#### [What is needed]
For each line of the data below, test for "Hello". Report only the number of lines that pass.

(Stored data)
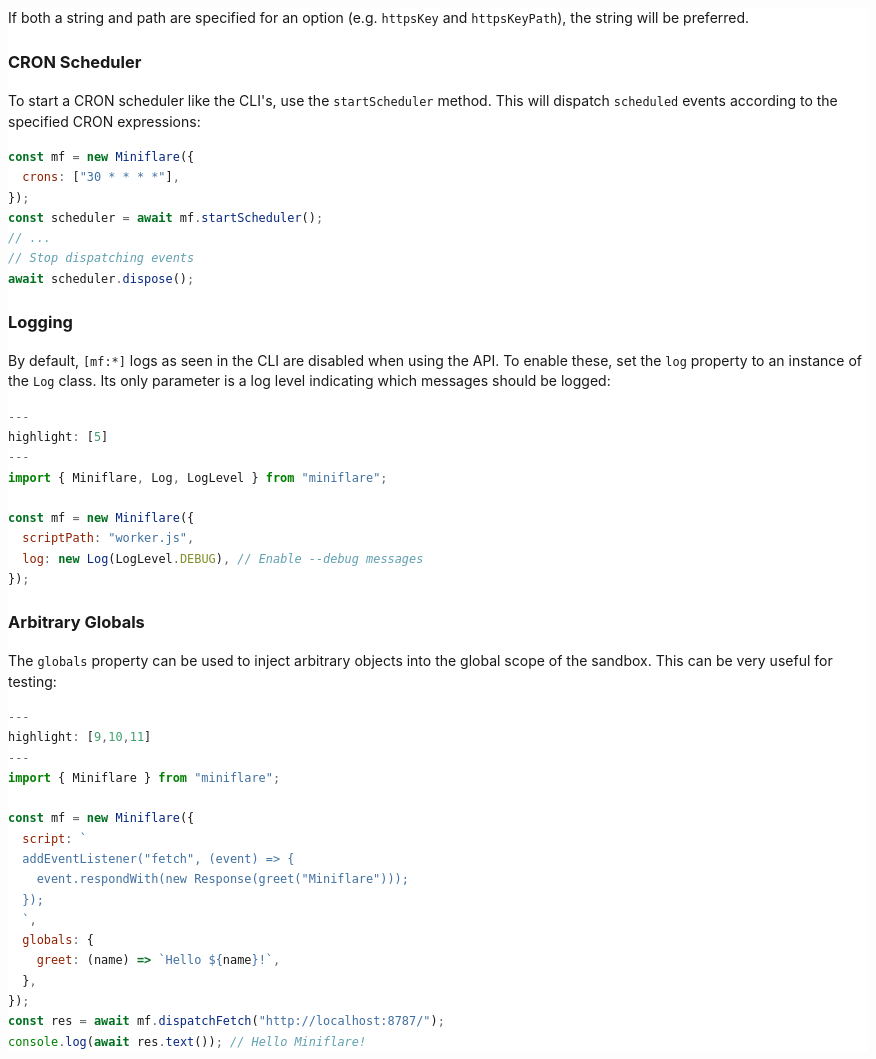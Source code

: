 If both a string and path are specified for an option (e.g. `httpsKey` and
`httpsKeyPath`), the string will be preferred.

### CRON Scheduler

To start a CRON scheduler like the CLI's, use the `startScheduler` method. This
will dispatch `scheduled` events according to the specified CRON expressions:

```js
const mf = new Miniflare({
  crons: ["30 * * * *"],
});
const scheduler = await mf.startScheduler();
// ...
// Stop dispatching events
await scheduler.dispose();
```

### Logging

By default, `[mf:*]` logs as seen in the CLI are disabled when using the API. To
enable these, set the `log` property to an instance of the `Log` class. Its only
parameter is a log level indicating which messages should be logged:

```js
---
highlight: [5]
---
import { Miniflare, Log, LogLevel } from "miniflare";

const mf = new Miniflare({
  scriptPath: "worker.js",
  log: new Log(LogLevel.DEBUG), // Enable --debug messages
});
```

### Arbitrary Globals

The `globals` property can be used to inject arbitrary objects into the global
scope of the sandbox. This can be very useful for testing:

```js
---
highlight: [9,10,11]
---
import { Miniflare } from "miniflare";

const mf = new Miniflare({
  script: `
  addEventListener("fetch", (event) => {
    event.respondWith(new Response(greet("Miniflare")));
  });
  `,
  globals: {
    greet: (name) => `Hello ${name}!`,
  },
});
const res = await mf.dispatchFetch("http://localhost:8787/");
console.log(await res.text()); // Hello Miniflare!
```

#### [Exercise output]
2